Je précise que nous sommes favorables à un certain nombre de mesures telles que les perquisitions de nuit, les dispositions relatives à la fouille des bagages ou encore la procédure de retenue en cas de suspicions sérieuses. Quant aux mesures relatives au financement du terrorisme, elles sont primordiales. L’une des clés de la prévention et de la répression du terrorisme est le contrôle et l’entrave des moyens financiers dont disposent les organisations pour attirer et maintenir en leur sein des combattants et organiser leurs actions criminelles. Nous approuvons à ce titre les mesures qui concernent les compétences de TRACFIN ou celles qui visent à lutter contre le trafic d’armes. Je sais bien que ces dispositions peuvent paraître technocratiques et un peu éloignées des grandes valeurs que nous défendons, mais elles sont nécessaires. Il faut entrer dans le détail, car nous sommes en matière de procédure pénale et de procédure douanière.
La commission des lois a réalisé depuis plusieurs semaines un important travail. Son texte complète le projet de loi en intégrant plusieurs des dispositions qui figuraient dans la proposition de loi de Philippe Bas et Michel Mercier. Je vois en particulier un apport considérable dans le fait que soit prévue une circonstance aggravante permettant de criminaliser certains délits d’association de malfaiteurs en relation avec une entreprise terroriste et de faciliter la saisie des correspondances stockées, et j’espère que le Sénat retiendra ces dispositions.
Il en va de même pour le placement en retenue administrative, une mesure qui a déjà fait couler beaucoup d’encre, mais je pense que le travail de Michel Mercier a permis d’assortir le dispositif de plusieurs garanties et que nous arrivons à un équilibre judicieux.
Les dispositions relatives à l’usage des armes par les forces de l’ordre, que l’article 19 prévoit de réformer, peuvent paraître secondaires. Elles sont au contraire importantes, et je salue la rédaction adoptée par notre commission.
Enfin, nous avons renforcé une mesure indispensable à mes yeux : le contrôle administratif des personnes de retour de théâtres d’opérations terroristes. La commission a allongé, à juste titre, la durée de l’assignation à résidence pour la porter de un à deux mois.

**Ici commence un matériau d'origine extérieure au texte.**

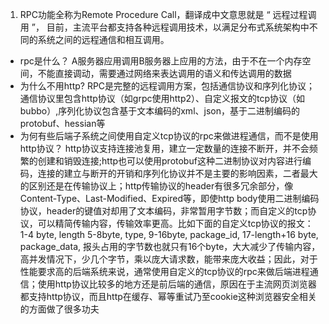 <!--
 * @Author: yuzihan yuzihanyuzihan@163.com
 * @Date: 2022-06-09 18:01:22
 * @LastEditors: yuzihan yuzihanyuzihan@163.com
 * @LastEditTime: 2022-06-09 19:28:26
 * @FilePath: /fe_interview/web3/区块链.md
 * @Description: 这是默认设置,请设置`customMade`, 打开koroFileHeader查看配置 进行设置: https://github.com/OBKoro1/koro1FileHeader/wiki/%E9%85%8D%E7%BD%AE
-->
1. RPC功能全称为Remote Procedure Call，翻译成中文意思就是 “ 远程过程调用 ”， 目前，主流平台都支持各种远程调用技术，以满足分布式系统架构中不同的系统之间的远程通信和相互调用。
- rpc是什么？
A服务器应用调用B服务器上应用的方法，由于不在一个内存空间，不能直接调动，需要通过网络来表达调用的语义和传达调用的数据
- 为什么不用http?
RPC是完整的远程调用方案，包括通信协议和序列化协议；通信协议里包含http协议（如grpc使用http2）、自定义报文的tcp协议（如bubbo）,序列化协议包含基于文本编码的xml、json，基于二进制编码的protobuf、hessian等
- 为何有些后端子系统之间使用自定义tcp协议的rpc来做进程通信，而不是使用http协议？
http协议支持连接池复用，建立一定数量的连接不断开，并不会频繁的创建和销毁连接;http也可以使用protobuf这种二进制协议对内容进行编码，连接的建立与断开的开销和序列化协议并不是主要的影响因素，二者最大的区别还是在传输协议上；http传输协议的header有很多冗余部分，像Content-Type、Last-Modified、Expired等，即使http body使用二进制编码协议，header的键值对却用了文本编码，非常暂用字节数；而自定义的tcp协议，可以精简传输内容，传输效率更高。比如下面的自定义tcp协议的报文：1-4 byte, length 5-8byte, type, 9-16byte, package_id, 17-length+16 byte, package_data, 报头占用的字节数也就只有16个byte，大大减少了传输内容，高并发情况下，少几个字节，乘以庞大请求数，能带来庞大收益；因此，对于性能要求高的后端系统来说，通常使用自定义的tcp协议的rpc来做后端进程通信；使用http协议比较多的地方还是前后端的通信，原因在于主流网页浏览器都支持http协议，而且http在缓存、幂等重试乃至cookie这种浏览器安全相关的方面做了很多功夫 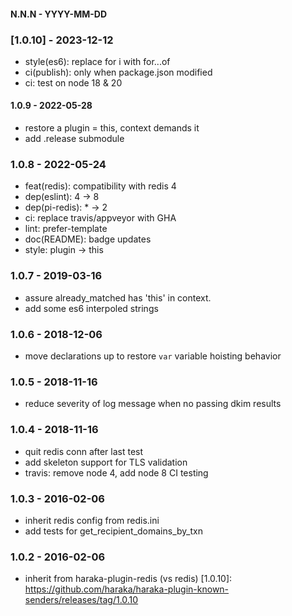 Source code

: 
#### N.N.N - YYYY-MM-DD


### [1.0.10] - 2023-12-12

- style(es6): replace for i with for...of
- ci(publish): only when package.json modified
- ci: test on node 18 & 20


#### 1.0.9 - 2022-05-28

- restore a plugin = this, context demands it
- add .release submodule


### 1.0.8 - 2022-05-24

- feat(redis): compatibility with redis 4
- dep(eslint): 4 -> 8
- dep(pi-redis): * -> 2
- ci: replace travis/appveyor with GHA
- lint: prefer-template
- doc(README): badge updates
- style: plugin -> this


### 1.0.7 - 2019-03-16

- assure already_matched has 'this' in context.
- add some es6 interpoled strings


### 1.0.6 - 2018-12-06

- move declarations up to restore `var` variable hoisting behavior


### 1.0.5 - 2018-11-16

- reduce severity of log message when no passing dkim results


### 1.0.4 - 2018-11-16

- quit redis conn after last test
- add skeleton support for TLS validation
- travis: remove node 4, add node 8 CI testing


### 1.0.3 - 2016-02-06

- inherit redis config from redis.ini
- add tests for get_recipient_domains_by_txn


### 1.0.2 - 2016-02-06

- inherit from haraka-plugin-redis (vs redis)
[1.0.10]: https://github.com/haraka/haraka-plugin-known-senders/releases/tag/1.0.10
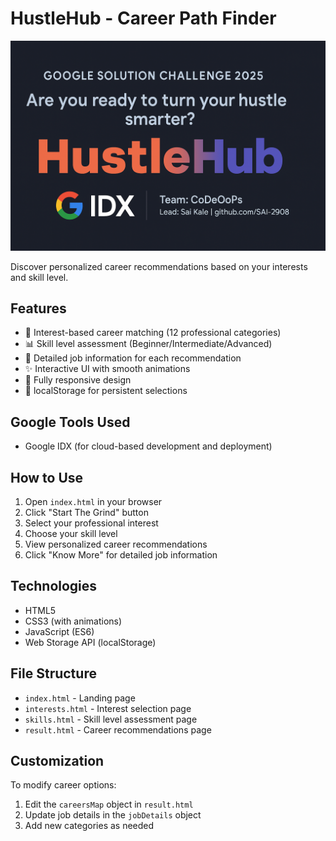 # HustleHub - Career Path Finder

![HustleHub Banner](./banner.png.png)


Discover personalized career recommendations based on your interests and skill level.

## Features

- 🎯 Interest-based career matching (12 professional categories)
- 📊 Skill level assessment (Beginner/Intermediate/Advanced)
- 💼 Detailed job information for each recommendation
- ✨ Interactive UI with smooth animations
- 📱 Fully responsive design
- 💾 localStorage for persistent selections

 ## Google Tools Used
- Google IDX (for cloud-based development and deployment)


## How to Use

1. Open `index.html` in your browser
2. Click "Start The Grind" button
3. Select your professional interest
4. Choose your skill level
5. View personalized career recommendations
6. Click "Know More" for detailed job information

## Technologies

- HTML5
- CSS3 (with animations)
- JavaScript (ES6)
- Web Storage API (localStorage)

## File Structure

- `index.html` - Landing page
- `interests.html` - Interest selection page
- `skills.html` - Skill level assessment page
- `result.html` - Career recommendations page


## Customization

To modify career options:

1. Edit the `careersMap` object in `result.html`
2. Update job details in the `jobDetails` object
3. Add new categories as needed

S’agissant du renforcement du caractère contradictoire des enquêtes, je dirai simplement que nous revenons d’assez loin, car les débats tels qu’ils s’étaient engagés à l’Assemblée nationale ne nous permettaient pas d’être très optimistes à ce sujet. Le texte initialement voté par les députés en commission était en effet, selon les termes mêmes du Gouvernement, « totalement inapplicable et sur le fond profondément injustifié ». Nous proposons un texte réaliste qui doit permettre l’ouverture d’une « fenêtre » de contradictoire pour les enquêtes préliminaires les plus longues sans remettre en cause leur efficacité.
La critique souvent justifiée, et peut-être l’est-elle aussi en l’espèce, sur le fait que le Gouvernement ait engagé la procédure accélérée a été avancée. Moi aussi, je regrette le recours à cette procédure, sauf que nous travaillons tout de même depuis un moment sur le sujet ! J’ai donc la faiblesse de penser que nous avons à peu près cerné les problèmes. En revanche, messieurs les ministres, je m’inquiète davantage de la capacité du Gouvernement à présenter des amendements en cours d’examen du texte. C’est toujours un indice inquiétant, et j’espère que vous nous rassurerez…
Quoi qu’il en soit, l’important travail fait par Michel Mercier et Philippe Bas ainsi que par tous ceux qui les ont accompagnés dans leurs travaux me rassure. C'est la raison pour laquelle, avec mon groupe, je voterai en faveur du projet de loi.